Mason Morfit: We Can Bring Peripheral Vision to the Boardroom.

Episode 22 Published 5 years, 7 months ago
Description

(0:00) Intro

(1:17) Start of interview 

(1:58) Mason's "origin story" 

(2:51) His start with ValueAct Capital (2001-Present) "A lot of what we do at ValueAct is invite ourselves to the dinner party."

(6:20) The history of ValueAct Capital and its investment thesis.  

  1. How he met Jeffrey Ubben (founder of the firm).
  2. The impact of the corporate scandals in the early 2000s and the Martha Stewart story.
  3. Building a reputation as long term thinkers with board members that add value, plus network.

(11:21) How they built their "board toolkit" for each function of the board with lessons learned from their board experience (starting ~2010s) 

(12:49) "Our thesis is different to other activist investors who have built their businesses upon campaigns of intimidation, litigation and electioneering

(14:01) Framing ValueAct's activism style within the historical arch of shareholder activism. 

  1. "Engineers think in terms of optimization and equations, lawyers think in terms of rules, and liberal arts people think in terms of psychology, sociology, literature, etc - I think you need to take into account these three types of thinking for problems [involving corporations}"
  2. What happened after SOX (2002) was that the zeitgeist for boardrooms changed in terms of openness to receiving outside opinions.

(15:56) The Say on Pay (2011) rules forced greater interaction between directors and shareholders. 

(18:00) His thoughts on "systematic" boardroom design issues: "we should all have empathy for independent directors, because they're entrusted to make the most consequential decisions around the corporation and yet [they do it part-time and generally lack information]. It's a tough job to do." "We can bring "peripheral" vision to the boardroom, which is supplemental to what the board sees through their own hierarchy." 

(20:11) The problem with board committee structures and their independent consultants/advisors: "it drives to the balkanization of work." "There is an under-investment in terms of time devoted to strategy [in the boardroom]

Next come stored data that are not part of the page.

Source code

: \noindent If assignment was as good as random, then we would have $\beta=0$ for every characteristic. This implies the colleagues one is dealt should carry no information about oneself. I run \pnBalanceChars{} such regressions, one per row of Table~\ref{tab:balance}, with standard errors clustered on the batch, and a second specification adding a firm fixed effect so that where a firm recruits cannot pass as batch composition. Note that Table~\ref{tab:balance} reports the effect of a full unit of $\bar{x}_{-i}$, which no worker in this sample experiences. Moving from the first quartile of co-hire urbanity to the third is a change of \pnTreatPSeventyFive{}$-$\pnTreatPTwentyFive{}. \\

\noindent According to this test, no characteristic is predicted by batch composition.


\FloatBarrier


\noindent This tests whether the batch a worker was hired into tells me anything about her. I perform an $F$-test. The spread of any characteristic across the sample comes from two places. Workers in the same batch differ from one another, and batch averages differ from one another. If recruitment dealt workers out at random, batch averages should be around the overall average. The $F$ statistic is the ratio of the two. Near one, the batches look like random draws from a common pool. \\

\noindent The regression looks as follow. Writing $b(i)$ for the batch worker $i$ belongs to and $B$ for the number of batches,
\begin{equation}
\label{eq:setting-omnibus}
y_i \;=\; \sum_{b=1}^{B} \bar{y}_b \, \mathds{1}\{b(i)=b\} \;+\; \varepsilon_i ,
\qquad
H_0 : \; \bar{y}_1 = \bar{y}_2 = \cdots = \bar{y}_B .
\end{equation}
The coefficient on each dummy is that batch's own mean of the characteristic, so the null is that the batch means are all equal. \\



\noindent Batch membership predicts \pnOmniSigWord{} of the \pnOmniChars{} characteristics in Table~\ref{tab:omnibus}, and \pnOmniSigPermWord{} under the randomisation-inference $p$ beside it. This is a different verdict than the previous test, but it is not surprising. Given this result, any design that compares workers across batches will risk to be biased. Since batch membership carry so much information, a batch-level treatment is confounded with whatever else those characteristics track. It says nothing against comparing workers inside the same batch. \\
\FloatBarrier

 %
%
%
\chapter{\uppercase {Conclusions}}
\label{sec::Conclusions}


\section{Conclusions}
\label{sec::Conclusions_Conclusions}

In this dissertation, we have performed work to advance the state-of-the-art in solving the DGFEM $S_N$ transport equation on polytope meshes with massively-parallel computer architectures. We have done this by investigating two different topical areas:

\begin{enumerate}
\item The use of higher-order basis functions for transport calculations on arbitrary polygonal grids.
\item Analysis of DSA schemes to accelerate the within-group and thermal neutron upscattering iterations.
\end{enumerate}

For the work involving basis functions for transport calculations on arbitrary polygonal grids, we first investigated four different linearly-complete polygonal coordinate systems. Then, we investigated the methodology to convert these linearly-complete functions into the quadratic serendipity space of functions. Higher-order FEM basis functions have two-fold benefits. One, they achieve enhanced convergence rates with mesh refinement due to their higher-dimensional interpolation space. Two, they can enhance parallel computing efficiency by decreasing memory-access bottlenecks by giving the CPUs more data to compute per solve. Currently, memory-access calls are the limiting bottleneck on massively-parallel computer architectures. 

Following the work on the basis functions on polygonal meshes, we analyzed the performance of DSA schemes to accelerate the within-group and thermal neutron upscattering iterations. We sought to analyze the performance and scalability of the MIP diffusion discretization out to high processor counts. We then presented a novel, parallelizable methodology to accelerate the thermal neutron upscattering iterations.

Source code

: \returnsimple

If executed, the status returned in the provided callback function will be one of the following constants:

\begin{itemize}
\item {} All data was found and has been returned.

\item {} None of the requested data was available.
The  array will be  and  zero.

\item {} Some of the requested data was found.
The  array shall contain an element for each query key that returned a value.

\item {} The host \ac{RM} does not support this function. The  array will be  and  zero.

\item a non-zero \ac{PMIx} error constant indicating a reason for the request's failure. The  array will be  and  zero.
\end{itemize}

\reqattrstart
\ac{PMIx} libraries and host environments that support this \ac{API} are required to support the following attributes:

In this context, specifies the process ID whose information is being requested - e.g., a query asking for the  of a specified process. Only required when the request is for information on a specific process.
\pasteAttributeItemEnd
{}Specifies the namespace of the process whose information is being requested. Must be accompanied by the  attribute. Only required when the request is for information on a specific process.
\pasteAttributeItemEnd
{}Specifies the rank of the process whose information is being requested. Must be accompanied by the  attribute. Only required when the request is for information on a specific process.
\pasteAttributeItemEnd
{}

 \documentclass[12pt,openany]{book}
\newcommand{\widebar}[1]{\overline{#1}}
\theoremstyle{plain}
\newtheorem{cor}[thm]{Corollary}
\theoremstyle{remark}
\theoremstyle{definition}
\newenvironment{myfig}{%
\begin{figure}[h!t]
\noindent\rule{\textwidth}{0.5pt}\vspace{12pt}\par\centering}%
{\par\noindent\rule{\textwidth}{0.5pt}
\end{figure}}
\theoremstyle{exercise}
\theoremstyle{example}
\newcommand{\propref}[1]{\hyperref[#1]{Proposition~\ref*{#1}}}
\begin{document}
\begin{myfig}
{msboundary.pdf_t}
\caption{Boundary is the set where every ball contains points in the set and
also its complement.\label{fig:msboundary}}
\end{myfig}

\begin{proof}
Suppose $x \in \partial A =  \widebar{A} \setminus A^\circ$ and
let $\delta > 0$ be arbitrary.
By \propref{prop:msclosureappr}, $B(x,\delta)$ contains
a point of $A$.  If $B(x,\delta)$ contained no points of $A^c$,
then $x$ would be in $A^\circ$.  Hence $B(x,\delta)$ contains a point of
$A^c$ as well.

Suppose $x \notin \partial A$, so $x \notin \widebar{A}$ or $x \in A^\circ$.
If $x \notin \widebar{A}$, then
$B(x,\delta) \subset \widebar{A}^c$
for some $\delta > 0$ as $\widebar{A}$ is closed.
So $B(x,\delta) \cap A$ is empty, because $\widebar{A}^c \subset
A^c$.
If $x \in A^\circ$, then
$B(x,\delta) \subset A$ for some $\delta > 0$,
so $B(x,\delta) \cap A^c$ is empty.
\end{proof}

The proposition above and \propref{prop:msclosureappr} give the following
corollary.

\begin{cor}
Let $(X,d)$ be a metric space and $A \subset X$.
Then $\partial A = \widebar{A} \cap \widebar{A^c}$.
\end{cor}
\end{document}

(23:33) "Thinking like an investor with an investment thesis is a very crystallizing thought exercise. It will lead you to have a point of view about what the strategy should be." "It's an important ingredient to being a good director.

(24:51) How should boards approach strategy, and why the job of the director is so hard (i.e. lack of time and information) 

(27:49) How does he respond to criticism of activist investors as a class  "some of these criticisms are fair."  He thinks that it's important to note that shareholder activism (during his career) has had two big bubbles that popped:

  1. Surge of activism after SOX, popping after the financial crisis because they didn't perform very well.
  2. Resurgence after credit crisis, popping in the mid 2010s.

(29:50) How advisors (lawyers, bankers, and others) impacted the activism landscape  "activist vulnerability assessments"

(30:45) How he distinguishes transactional vs transformational activism 

  1. Transactional: Traditional break-up, recap and selling of companies.